In this study, aniline dioxygenase genes responsible for initial catabolism of aniline in Burkholderia sp. HY1 and Delftia sp. HY99 were cloned and the amino acid sequences were comparatively analyzed, which already have been reported as bacteria utilizing aniline as a sole source of carbon and nitrogen, B. sp. HY1 was found to have at least a plasmid, and the plasmld-cured strain, B. sp. HY1-PC obtained using mitomycin C was tested with wild type strain to investigate whether the former maintained the degradability for aniline. This proved that the aniline oxygenase gene from B. sp. HY1 was located in chromosomal DNA, not in plasmid DNA. Aniline dioxygenase small subunits from B. sp. HY1 and D. sp.

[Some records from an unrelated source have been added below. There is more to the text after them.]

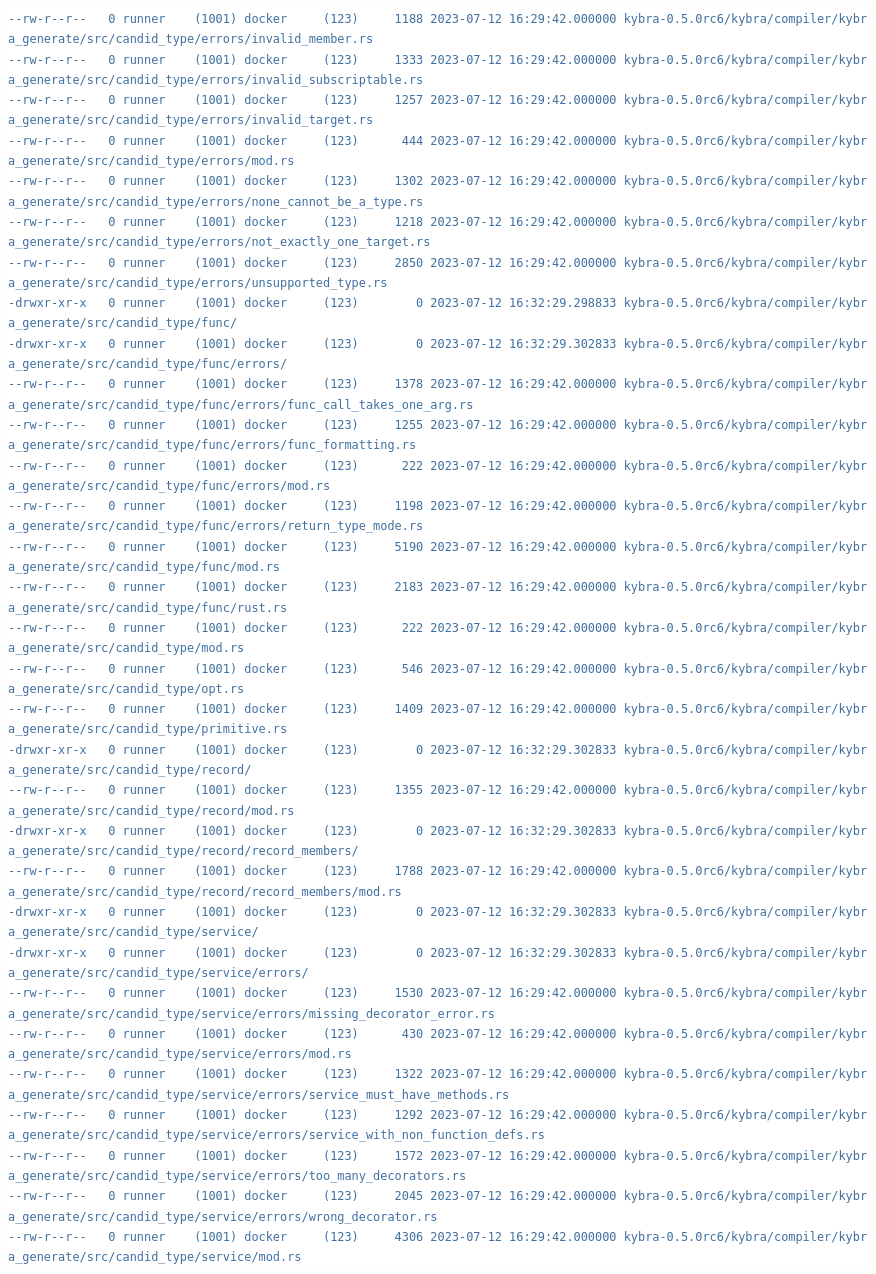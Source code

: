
 ```diff
--rw-r--r--   0 runner    (1001) docker     (123)     1188 2023-07-12 16:29:42.000000 kybra-0.5.0rc6/kybra/compiler/kybra_generate/src/candid_type/errors/invalid_member.rs
--rw-r--r--   0 runner    (1001) docker     (123)     1333 2023-07-12 16:29:42.000000 kybra-0.5.0rc6/kybra/compiler/kybra_generate/src/candid_type/errors/invalid_subscriptable.rs
--rw-r--r--   0 runner    (1001) docker     (123)     1257 2023-07-12 16:29:42.000000 kybra-0.5.0rc6/kybra/compiler/kybra_generate/src/candid_type/errors/invalid_target.rs
--rw-r--r--   0 runner    (1001) docker     (123)      444 2023-07-12 16:29:42.000000 kybra-0.5.0rc6/kybra/compiler/kybra_generate/src/candid_type/errors/mod.rs
--rw-r--r--   0 runner    (1001) docker     (123)     1302 2023-07-12 16:29:42.000000 kybra-0.5.0rc6/kybra/compiler/kybra_generate/src/candid_type/errors/none_cannot_be_a_type.rs
--rw-r--r--   0 runner    (1001) docker     (123)     1218 2023-07-12 16:29:42.000000 kybra-0.5.0rc6/kybra/compiler/kybra_generate/src/candid_type/errors/not_exactly_one_target.rs
--rw-r--r--   0 runner    (1001) docker     (123)     2850 2023-07-12 16:29:42.000000 kybra-0.5.0rc6/kybra/compiler/kybra_generate/src/candid_type/errors/unsupported_type.rs
-drwxr-xr-x   0 runner    (1001) docker     (123)        0 2023-07-12 16:32:29.298833 kybra-0.5.0rc6/kybra/compiler/kybra_generate/src/candid_type/func/
-drwxr-xr-x   0 runner    (1001) docker     (123)        0 2023-07-12 16:32:29.302833 kybra-0.5.0rc6/kybra/compiler/kybra_generate/src/candid_type/func/errors/
--rw-r--r--   0 runner    (1001) docker     (123)     1378 2023-07-12 16:29:42.000000 kybra-0.5.0rc6/kybra/compiler/kybra_generate/src/candid_type/func/errors/func_call_takes_one_arg.rs
--rw-r--r--   0 runner    (1001) docker     (123)     1255 2023-07-12 16:29:42.000000 kybra-0.5.0rc6/kybra/compiler/kybra_generate/src/candid_type/func/errors/func_formatting.rs
--rw-r--r--   0 runner    (1001) docker     (123)      222 2023-07-12 16:29:42.000000 kybra-0.5.0rc6/kybra/compiler/kybra_generate/src/candid_type/func/errors/mod.rs
--rw-r--r--   0 runner    (1001) docker     (123)     1198 2023-07-12 16:29:42.000000 kybra-0.5.0rc6/kybra/compiler/kybra_generate/src/candid_type/func/errors/return_type_mode.rs
--rw-r--r--   0 runner    (1001) docker     (123)     5190 2023-07-12 16:29:42.000000 kybra-0.5.0rc6/kybra/compiler/kybra_generate/src/candid_type/func/mod.rs
--rw-r--r--   0 runner    (1001) docker     (123)     2183 2023-07-12 16:29:42.000000 kybra-0.5.0rc6/kybra/compiler/kybra_generate/src/candid_type/func/rust.rs
--rw-r--r--   0 runner    (1001) docker     (123)      222 2023-07-12 16:29:42.000000 kybra-0.5.0rc6/kybra/compiler/kybra_generate/src/candid_type/mod.rs
--rw-r--r--   0 runner    (1001) docker     (123)      546 2023-07-12 16:29:42.000000 kybra-0.5.0rc6/kybra/compiler/kybra_generate/src/candid_type/opt.rs
--rw-r--r--   0 runner    (1001) docker     (123)     1409 2023-07-12 16:29:42.000000 kybra-0.5.0rc6/kybra/compiler/kybra_generate/src/candid_type/primitive.rs
-drwxr-xr-x   0 runner    (1001) docker     (123)        0 2023-07-12 16:32:29.302833 kybra-0.5.0rc6/kybra/compiler/kybra_generate/src/candid_type/record/
--rw-r--r--   0 runner    (1001) docker     (123)     1355 2023-07-12 16:29:42.000000 kybra-0.5.0rc6/kybra/compiler/kybra_generate/src/candid_type/record/mod.rs
-drwxr-xr-x   0 runner    (1001) docker     (123)        0 2023-07-12 16:32:29.302833 kybra-0.5.0rc6/kybra/compiler/kybra_generate/src/candid_type/record/record_members/
--rw-r--r--   0 runner    (1001) docker     (123)     1788 2023-07-12 16:29:42.000000 kybra-0.5.0rc6/kybra/compiler/kybra_generate/src/candid_type/record/record_members/mod.rs
-drwxr-xr-x   0 runner    (1001) docker     (123)        0 2023-07-12 16:32:29.302833 kybra-0.5.0rc6/kybra/compiler/kybra_generate/src/candid_type/service/
-drwxr-xr-x   0 runner    (1001) docker     (123)        0 2023-07-12 16:32:29.302833 kybra-0.5.0rc6/kybra/compiler/kybra_generate/src/candid_type/service/errors/
--rw-r--r--   0 runner    (1001) docker     (123)     1530 2023-07-12 16:29:42.000000 kybra-0.5.0rc6/kybra/compiler/kybra_generate/src/candid_type/service/errors/missing_decorator_error.rs
--rw-r--r--   0 runner    (1001) docker     (123)      430 2023-07-12 16:29:42.000000 kybra-0.5.0rc6/kybra/compiler/kybra_generate/src/candid_type/service/errors/mod.rs
--rw-r--r--   0 runner    (1001) docker     (123)     1322 2023-07-12 16:29:42.000000 kybra-0.5.0rc6/kybra/compiler/kybra_generate/src/candid_type/service/errors/service_must_have_methods.rs
--rw-r--r--   0 runner    (1001) docker     (123)     1292 2023-07-12 16:29:42.000000 kybra-0.5.0rc6/kybra/compiler/kybra_generate/src/candid_type/service/errors/service_with_non_function_defs.rs
--rw-r--r--   0 runner    (1001) docker     (123)     1572 2023-07-12 16:29:42.000000 kybra-0.5.0rc6/kybra/compiler/kybra_generate/src/candid_type/service/errors/too_many_decorators.rs
--rw-r--r--   0 runner    (1001) docker     (123)     2045 2023-07-12 16:29:42.000000 kybra-0.5.0rc6/kybra/compiler/kybra_generate/src/candid_type/service/errors/wrong_decorator.rs
--rw-r--r--   0 runner    (1001) docker     (123)     4306 2023-07-12 16:29:42.000000 kybra-0.5.0rc6/kybra/compiler/kybra_generate/src/candid_type/service/mod.rs
```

HY99 were found, based on 146 amino acids, to share 79% similarity. Notably, ado2 genes from B. sp. HY1 and D. sp. HY99 which were found to be terminal dioxygenase of aniline dioxygenase small subunit showed 99% similarity in the deduced amino acid sequences with tdnA2 of Frateuria sp. ANA-18 and danA2 of D. sp. AN3, respectively. Besides, enzyme assay and amino acid sequence analysis of catechol dioxygenase supported the previous report that B. sp. HY1 might occupy ortho-cleavage pathway using catechol 1,2-dioxygenase, while D. sp. HY99 might occupy catechol 2,3-dioxygenase for meta-cleavage pathway.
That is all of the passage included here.